◆ INFORMATION GIVEN:
*-*-*

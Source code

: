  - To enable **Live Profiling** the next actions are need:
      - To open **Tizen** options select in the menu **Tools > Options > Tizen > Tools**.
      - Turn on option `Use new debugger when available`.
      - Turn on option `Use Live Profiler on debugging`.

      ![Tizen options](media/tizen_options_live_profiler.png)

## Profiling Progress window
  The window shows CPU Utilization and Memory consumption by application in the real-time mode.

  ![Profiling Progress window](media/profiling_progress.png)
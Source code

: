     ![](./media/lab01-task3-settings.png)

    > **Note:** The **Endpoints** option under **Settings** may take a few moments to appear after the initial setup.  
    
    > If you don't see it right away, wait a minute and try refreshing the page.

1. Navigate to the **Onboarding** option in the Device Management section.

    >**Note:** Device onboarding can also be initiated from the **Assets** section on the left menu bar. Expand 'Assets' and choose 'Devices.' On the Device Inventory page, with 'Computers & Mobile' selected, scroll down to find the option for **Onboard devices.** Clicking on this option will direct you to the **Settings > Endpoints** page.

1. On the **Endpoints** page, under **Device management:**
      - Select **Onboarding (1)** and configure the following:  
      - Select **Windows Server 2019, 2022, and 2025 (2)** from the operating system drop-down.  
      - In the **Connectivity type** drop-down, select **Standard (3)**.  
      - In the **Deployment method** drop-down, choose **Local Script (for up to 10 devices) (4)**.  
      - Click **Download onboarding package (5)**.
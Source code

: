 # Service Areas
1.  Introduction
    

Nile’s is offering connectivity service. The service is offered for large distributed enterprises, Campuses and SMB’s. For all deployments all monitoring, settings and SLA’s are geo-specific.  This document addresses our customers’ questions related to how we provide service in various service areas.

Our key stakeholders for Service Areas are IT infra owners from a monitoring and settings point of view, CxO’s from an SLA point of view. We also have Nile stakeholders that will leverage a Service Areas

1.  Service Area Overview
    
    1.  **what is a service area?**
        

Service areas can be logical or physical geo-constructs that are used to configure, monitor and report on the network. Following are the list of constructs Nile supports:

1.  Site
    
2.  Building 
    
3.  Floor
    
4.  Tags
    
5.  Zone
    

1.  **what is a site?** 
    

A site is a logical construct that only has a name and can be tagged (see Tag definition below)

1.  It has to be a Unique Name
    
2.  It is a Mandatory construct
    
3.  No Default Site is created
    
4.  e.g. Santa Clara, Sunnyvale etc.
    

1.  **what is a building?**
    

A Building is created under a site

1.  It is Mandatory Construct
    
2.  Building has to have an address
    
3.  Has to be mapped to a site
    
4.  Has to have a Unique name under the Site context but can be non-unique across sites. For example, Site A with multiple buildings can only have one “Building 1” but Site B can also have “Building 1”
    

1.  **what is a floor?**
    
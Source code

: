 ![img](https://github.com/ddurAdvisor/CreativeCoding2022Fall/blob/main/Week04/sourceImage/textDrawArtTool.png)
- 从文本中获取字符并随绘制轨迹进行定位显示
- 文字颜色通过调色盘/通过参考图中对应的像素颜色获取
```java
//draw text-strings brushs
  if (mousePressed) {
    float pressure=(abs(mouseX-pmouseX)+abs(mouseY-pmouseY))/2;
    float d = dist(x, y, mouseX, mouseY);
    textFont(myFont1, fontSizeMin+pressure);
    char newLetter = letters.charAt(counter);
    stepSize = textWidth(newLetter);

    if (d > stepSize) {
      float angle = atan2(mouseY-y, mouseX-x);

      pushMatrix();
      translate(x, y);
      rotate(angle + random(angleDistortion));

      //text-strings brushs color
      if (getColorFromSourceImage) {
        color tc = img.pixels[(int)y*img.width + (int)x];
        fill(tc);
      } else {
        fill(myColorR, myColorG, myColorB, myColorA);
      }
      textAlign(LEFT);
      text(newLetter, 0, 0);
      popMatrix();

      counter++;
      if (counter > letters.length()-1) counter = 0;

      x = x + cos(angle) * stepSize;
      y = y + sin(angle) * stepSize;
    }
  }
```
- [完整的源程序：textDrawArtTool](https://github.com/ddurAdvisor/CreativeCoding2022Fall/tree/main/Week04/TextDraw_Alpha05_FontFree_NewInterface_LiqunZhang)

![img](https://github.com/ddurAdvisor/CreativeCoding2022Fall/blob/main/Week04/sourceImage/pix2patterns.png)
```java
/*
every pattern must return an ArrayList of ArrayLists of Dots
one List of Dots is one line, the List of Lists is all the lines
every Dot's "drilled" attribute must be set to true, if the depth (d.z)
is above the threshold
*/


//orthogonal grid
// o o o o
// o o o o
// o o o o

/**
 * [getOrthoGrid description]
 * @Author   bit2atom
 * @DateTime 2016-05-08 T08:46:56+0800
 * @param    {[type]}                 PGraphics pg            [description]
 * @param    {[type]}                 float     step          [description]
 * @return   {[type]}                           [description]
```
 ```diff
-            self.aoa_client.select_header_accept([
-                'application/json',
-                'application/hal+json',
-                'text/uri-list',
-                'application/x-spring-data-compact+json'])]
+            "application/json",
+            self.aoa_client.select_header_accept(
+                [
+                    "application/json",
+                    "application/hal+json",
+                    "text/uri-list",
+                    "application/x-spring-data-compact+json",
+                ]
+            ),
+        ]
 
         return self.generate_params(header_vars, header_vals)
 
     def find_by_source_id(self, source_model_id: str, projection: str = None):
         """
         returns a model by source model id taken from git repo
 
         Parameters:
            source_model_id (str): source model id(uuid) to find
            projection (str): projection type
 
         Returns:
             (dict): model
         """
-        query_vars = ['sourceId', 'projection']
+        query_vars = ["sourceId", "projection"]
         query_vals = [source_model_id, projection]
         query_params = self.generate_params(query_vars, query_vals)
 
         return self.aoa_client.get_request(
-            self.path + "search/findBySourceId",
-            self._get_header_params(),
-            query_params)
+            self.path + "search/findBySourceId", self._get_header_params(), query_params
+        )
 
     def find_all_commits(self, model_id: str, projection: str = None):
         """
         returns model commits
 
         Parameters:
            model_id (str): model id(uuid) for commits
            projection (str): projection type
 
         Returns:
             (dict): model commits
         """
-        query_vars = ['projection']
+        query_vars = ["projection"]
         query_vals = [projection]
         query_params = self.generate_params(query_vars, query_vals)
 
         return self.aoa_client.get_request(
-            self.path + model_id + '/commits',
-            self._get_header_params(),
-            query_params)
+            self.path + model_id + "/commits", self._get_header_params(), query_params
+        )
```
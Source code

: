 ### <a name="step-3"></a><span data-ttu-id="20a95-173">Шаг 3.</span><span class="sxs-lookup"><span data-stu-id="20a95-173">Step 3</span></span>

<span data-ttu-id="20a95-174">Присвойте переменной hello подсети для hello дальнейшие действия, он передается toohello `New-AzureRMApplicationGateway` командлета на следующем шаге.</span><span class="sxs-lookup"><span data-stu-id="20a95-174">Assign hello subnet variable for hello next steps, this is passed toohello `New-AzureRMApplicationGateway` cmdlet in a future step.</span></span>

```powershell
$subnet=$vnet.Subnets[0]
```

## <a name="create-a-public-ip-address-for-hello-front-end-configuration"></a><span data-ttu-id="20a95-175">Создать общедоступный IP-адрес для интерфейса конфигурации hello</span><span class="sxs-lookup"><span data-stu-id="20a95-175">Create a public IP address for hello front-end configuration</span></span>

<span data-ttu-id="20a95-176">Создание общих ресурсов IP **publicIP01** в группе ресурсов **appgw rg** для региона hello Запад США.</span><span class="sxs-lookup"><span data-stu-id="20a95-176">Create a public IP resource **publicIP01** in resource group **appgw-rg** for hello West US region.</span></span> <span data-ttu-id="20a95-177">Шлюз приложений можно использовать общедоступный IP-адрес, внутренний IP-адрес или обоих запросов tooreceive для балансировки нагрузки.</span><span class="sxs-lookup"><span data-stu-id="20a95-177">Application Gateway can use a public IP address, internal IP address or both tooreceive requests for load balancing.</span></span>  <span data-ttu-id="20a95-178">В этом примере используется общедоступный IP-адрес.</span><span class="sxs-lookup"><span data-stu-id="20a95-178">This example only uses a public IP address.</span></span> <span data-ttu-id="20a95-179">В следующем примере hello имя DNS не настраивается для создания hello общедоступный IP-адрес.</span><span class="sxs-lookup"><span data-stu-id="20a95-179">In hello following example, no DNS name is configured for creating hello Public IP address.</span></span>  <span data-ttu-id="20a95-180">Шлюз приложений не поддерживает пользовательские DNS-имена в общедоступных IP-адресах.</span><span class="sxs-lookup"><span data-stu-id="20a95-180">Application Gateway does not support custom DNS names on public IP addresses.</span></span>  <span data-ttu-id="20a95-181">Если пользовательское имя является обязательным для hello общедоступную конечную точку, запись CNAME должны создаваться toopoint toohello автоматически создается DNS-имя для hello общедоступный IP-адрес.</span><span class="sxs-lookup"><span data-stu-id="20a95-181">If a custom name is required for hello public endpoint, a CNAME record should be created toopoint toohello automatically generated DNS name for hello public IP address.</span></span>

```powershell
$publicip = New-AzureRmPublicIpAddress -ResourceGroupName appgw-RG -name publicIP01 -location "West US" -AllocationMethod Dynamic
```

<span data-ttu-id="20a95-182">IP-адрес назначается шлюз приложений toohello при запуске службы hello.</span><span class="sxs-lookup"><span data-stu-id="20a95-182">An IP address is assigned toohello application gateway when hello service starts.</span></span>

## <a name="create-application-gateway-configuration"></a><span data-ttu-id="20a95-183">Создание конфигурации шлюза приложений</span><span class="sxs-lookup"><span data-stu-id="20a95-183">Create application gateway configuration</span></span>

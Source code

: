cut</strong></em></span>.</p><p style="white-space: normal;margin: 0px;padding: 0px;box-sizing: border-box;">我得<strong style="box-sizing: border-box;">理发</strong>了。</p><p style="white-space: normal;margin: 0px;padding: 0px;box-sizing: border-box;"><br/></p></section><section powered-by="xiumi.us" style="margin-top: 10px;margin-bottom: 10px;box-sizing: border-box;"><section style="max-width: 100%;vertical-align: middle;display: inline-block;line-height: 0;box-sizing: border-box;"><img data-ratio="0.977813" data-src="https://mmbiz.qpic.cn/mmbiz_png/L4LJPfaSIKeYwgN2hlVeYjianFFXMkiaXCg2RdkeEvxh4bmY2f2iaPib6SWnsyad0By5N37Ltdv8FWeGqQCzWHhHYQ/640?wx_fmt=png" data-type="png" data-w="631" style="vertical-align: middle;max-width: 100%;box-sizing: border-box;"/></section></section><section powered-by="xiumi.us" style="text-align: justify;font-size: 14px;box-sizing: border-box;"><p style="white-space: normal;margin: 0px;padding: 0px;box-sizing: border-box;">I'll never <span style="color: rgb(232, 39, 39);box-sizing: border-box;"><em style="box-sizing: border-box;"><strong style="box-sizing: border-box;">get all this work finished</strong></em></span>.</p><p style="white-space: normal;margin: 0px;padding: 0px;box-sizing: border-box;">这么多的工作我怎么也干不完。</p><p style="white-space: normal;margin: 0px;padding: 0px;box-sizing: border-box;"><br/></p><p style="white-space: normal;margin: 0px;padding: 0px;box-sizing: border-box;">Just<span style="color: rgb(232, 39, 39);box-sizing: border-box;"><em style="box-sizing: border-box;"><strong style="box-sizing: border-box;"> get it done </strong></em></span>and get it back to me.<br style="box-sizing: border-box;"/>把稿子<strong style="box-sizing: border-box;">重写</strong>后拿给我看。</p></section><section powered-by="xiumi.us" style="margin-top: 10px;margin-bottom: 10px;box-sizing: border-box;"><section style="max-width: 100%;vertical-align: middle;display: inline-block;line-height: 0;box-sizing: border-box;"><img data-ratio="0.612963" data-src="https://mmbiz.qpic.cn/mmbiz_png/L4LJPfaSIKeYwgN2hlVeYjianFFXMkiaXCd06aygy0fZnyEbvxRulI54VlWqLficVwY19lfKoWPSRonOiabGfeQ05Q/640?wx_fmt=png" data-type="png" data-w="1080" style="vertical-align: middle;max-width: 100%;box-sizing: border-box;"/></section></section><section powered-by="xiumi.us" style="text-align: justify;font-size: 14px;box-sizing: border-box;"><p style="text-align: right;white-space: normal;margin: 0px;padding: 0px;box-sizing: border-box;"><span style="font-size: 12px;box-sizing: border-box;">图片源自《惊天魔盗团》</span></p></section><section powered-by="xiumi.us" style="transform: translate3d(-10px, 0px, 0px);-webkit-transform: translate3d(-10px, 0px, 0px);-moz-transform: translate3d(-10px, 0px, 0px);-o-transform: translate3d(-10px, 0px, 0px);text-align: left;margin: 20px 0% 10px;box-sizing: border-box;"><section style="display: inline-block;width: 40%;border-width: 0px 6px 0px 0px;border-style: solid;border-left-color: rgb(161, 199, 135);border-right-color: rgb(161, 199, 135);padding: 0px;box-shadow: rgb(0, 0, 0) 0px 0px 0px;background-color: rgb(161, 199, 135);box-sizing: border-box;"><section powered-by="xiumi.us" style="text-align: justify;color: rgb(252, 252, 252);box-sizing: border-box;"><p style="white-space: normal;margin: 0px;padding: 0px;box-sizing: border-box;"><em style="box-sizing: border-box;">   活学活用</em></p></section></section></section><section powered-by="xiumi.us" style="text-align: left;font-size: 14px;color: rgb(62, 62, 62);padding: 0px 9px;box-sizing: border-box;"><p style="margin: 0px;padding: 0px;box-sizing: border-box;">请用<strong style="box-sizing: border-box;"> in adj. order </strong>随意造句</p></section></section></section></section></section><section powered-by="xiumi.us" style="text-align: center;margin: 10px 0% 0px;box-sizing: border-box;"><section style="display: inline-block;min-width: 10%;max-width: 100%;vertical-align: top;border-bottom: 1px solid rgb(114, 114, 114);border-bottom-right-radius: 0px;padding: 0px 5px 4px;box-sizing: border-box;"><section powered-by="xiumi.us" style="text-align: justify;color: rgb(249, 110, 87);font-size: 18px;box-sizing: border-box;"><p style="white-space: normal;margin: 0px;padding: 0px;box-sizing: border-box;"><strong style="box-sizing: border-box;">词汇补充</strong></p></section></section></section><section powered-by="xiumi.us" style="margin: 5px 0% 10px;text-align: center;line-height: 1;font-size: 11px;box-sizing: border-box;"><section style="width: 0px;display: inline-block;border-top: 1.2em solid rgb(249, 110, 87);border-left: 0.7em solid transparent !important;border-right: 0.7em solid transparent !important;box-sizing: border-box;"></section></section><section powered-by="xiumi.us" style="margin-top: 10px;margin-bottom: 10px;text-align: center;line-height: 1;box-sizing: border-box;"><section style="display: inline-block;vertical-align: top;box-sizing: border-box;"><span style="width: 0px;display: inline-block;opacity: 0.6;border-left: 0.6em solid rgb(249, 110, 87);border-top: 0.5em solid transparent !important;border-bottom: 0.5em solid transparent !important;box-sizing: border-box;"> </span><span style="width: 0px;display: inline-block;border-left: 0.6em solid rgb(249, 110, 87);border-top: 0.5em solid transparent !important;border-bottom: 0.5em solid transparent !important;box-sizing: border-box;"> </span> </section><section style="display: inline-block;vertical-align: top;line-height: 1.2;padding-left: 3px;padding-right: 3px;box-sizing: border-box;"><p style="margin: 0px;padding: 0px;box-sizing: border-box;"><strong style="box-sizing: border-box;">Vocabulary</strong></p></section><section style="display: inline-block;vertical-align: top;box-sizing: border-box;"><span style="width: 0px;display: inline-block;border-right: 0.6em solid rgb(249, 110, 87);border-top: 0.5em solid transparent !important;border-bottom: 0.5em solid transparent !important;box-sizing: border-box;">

*-*-*

◆ TASK STATEMENT:
Please give an exact copy of the lines above, beginning with the line containing "A Building is created under a site" and running through the line containing "mapped to a site", and of no other lines.

◆ RESULT OF THIS EXERCISE:
A Building is created under a site

1.  It is Mandatory Construct
    
2.  Building has to have an address
    
3.  Has to be mapped to a site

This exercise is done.